Slashdot Mirror


Should A High-Profile Media Website Abandon Java?

newbroom asks: "The company I work for runs a large, high-profile web site with users all across the world and delivers them large amounts of streaming media content plus textual stories. You might guess therefore that this is a news website, frequently updated throughout the day, and delivering content 24x365. No names, or course, for obvious reasons. We have a big, custom, Java content management system (based on a framework from a proprietary vendor as it happens, but could just as well be EJB/J2EE for all that it matters in the context of this argument) and for deployment we run our website using Java app servers on Solaris behind Apache." If you were going to take such a site from 1000 users, to 10,000 users, would you be able to do it using this kind of setup?

"It is all hugely expensive to license and to run, and it's not very scalable. We'd like to up our userbase from several tens of thousands to ten times that number - but the cost of scaling the Java/Solaris infrastructure is not trivial, because the Java servlet architecture costs too much in memory and execution time (creating several 100Ks of in memory objects for each logon is expensive stuff!). On current hardware we can support only 1200-1500 concurrent logins and scaling up requires a new app server (eg 1 processor + 1GB RAM) and a $20K software license for each additional 600-750 concurrent logged in users. And in today's 'cost per active subscriber' economics it doesn't add up - we cannot justify the present cost structure, by any rational measure, even before we try to scale it up.

So we're thinking of chucking it out and replacing it with a largely static site that is generated (written out to cache) from a new, simpler content management system. The few dynamic elements would be assembled using simple PHP scripts, frontending our existing Oracle DB server.

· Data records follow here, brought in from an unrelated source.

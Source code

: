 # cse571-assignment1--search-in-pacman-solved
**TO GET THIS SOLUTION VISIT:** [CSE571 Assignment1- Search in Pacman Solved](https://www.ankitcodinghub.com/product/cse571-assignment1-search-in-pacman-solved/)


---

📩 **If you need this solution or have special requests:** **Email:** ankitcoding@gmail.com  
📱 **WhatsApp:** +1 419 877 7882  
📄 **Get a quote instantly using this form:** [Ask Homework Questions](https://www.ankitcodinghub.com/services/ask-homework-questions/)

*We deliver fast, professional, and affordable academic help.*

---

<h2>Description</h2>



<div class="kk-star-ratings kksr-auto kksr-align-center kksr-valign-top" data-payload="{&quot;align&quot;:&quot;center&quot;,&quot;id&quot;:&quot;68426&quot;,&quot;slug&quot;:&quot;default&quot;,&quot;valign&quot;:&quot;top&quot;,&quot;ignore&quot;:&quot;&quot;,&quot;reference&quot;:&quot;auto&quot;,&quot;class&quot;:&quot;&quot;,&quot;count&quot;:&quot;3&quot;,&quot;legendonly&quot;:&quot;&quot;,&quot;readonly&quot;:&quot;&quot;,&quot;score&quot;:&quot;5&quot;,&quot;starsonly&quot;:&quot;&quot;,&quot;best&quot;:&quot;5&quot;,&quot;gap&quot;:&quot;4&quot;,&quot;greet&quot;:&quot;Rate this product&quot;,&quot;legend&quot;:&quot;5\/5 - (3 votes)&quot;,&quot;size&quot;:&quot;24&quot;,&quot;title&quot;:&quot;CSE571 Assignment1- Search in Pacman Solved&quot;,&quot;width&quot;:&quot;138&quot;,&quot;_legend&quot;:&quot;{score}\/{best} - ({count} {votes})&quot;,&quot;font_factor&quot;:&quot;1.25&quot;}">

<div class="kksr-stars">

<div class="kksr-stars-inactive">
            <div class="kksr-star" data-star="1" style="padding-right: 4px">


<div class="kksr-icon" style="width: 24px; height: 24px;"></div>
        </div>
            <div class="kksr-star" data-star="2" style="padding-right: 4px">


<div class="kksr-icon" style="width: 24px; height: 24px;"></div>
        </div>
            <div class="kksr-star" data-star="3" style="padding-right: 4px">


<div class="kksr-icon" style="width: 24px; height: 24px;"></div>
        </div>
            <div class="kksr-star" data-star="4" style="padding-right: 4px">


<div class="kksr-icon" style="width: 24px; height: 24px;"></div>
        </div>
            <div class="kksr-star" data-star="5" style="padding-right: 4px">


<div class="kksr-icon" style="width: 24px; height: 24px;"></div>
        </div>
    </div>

We reckon we could serve vastly higher numbers, ten to a hundred times as many, of users on the same (or cheaper!) hardware: and it would be simpler by far to build and maintain and support.

I, personally, believe that the benefits of the Java system (rapid prototyping, development) are not important when large scale deployment is the issue. I am (as a user) fed up with large, poorly performing Java-based websites. My beef is not about Java the language though - it's a question of appropriateness. Fifteen years ago we'd prototype in Smalltalk and then code for deployment in C, and I feel the same applies here. The economics of the noughties do NOT support spending massive amounts of money on web infrastructure, unless the transactional revenue justifies it. Of course, most businesses generally don't justify it, in my opinion.

Our outsourcing partner who supports and maintains the architecture thinks we are crazy. Putting their potential loss of revenue aside they are hugely concerned that we'll not be able to support what we create. They are seriously against this idea.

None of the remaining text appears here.